Indésirables

Les humains se répandent dans les rues. Ils les remplissent de plus en plus. Il n’y a aucun moyen de les éviter. Aucun endroit en sécurité. Il ne nous reste plus que les recoins sombres. Les ruelles étroites et sales. Les souterrains humides et boueux. Autrefois, nous pouvions profiter du soleil et des brises. Le ciel était visibles de tout angle. A présent, il ne nous reste que des rectangles bleus délavés entouré de rectangles gris.
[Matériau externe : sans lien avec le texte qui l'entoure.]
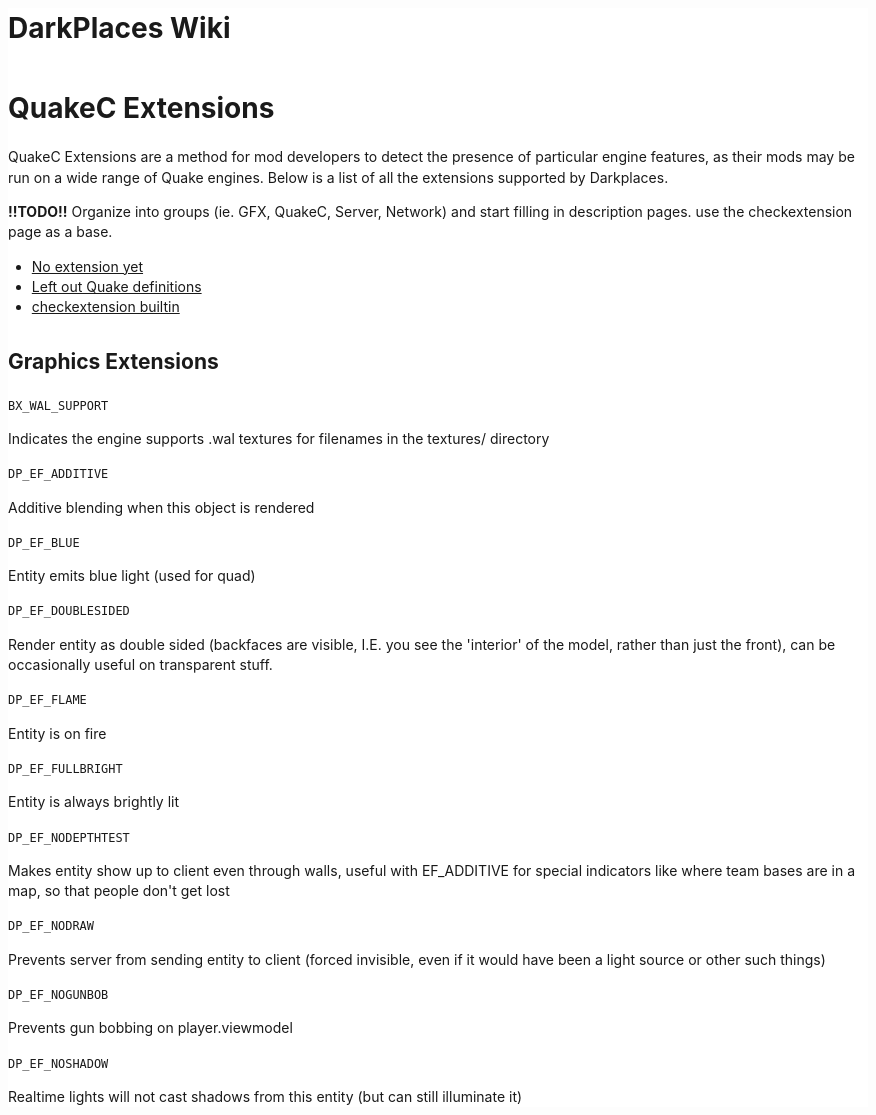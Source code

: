 DarkPlaces Wiki
===============

QuakeC Extensions
=================

QuakeC Extensions are a method for mod developers to detect the presence of particular engine features, as their mods may be run on a wide range of Quake engines.
Below is a list of all the extensions supported by Darkplaces.

**!!TODO!!** Organize into groups (ie. GFX, QuakeC, Server, Network) and start filling in description pages. use the checkextension page as a base.

-   [No extension yet](#lost-link)
-   [Left out Quake definitions](#lost-link)
-   [checkextension builtin](#lost-link)

Graphics Extensions
-------------------

    BX_WAL_SUPPORT

Indicates the engine supports .wal textures for filenames in the textures/ directory

    DP_EF_ADDITIVE

Additive blending when this object is rendered

    DP_EF_BLUE

Entity emits blue light (used for quad)

    DP_EF_DOUBLESIDED

Render entity as double sided (backfaces are visible, I.E. you see the 'interior' of the model, rather than just the front), can be occasionally useful on transparent stuff.

    DP_EF_FLAME

Entity is on fire

    DP_EF_FULLBRIGHT

Entity is always brightly lit

    DP_EF_NODEPTHTEST

Makes entity show up to client even through walls, useful with EF_ADDITIVE for special indicators like where team bases are in a map, so that people don't get lost

    DP_EF_NODRAW

Prevents server from sending entity to client (forced invisible, even if it would have been a light source or other such things)

    DP_EF_NOGUNBOB

Prevents gun bobbing on player.viewmodel

    DP_EF_NOSHADOW

Realtime lights will not cast shadows from this entity (but can still illuminate it)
Autrefois, nous pouvions entendre le bruissement des feuilles dans les arbres. A présent, il ne nous reste que le son des klaxons et des pneus sur l’asphalte. Autrefois, nous pouvions enfouir nos museaux dans les fleurs. S’imprégner de leur parfum. A présent, il ne nous reste que l’odeur des poubelles et des pots d’échappement qui nous étouffent plus chaque jour. Aucun de nous ne se souvient de ces temps-là. Ils n’existent que dans les histoires qu’on nous racontent. Nous vivons avec eux, malgré eux. Surtout malgré leur dégout de nous. Ne pas s’offusquer des cris ou des coups. Mais toujours avoir peur et aller vite. En surface toujours se cacher pour survivre.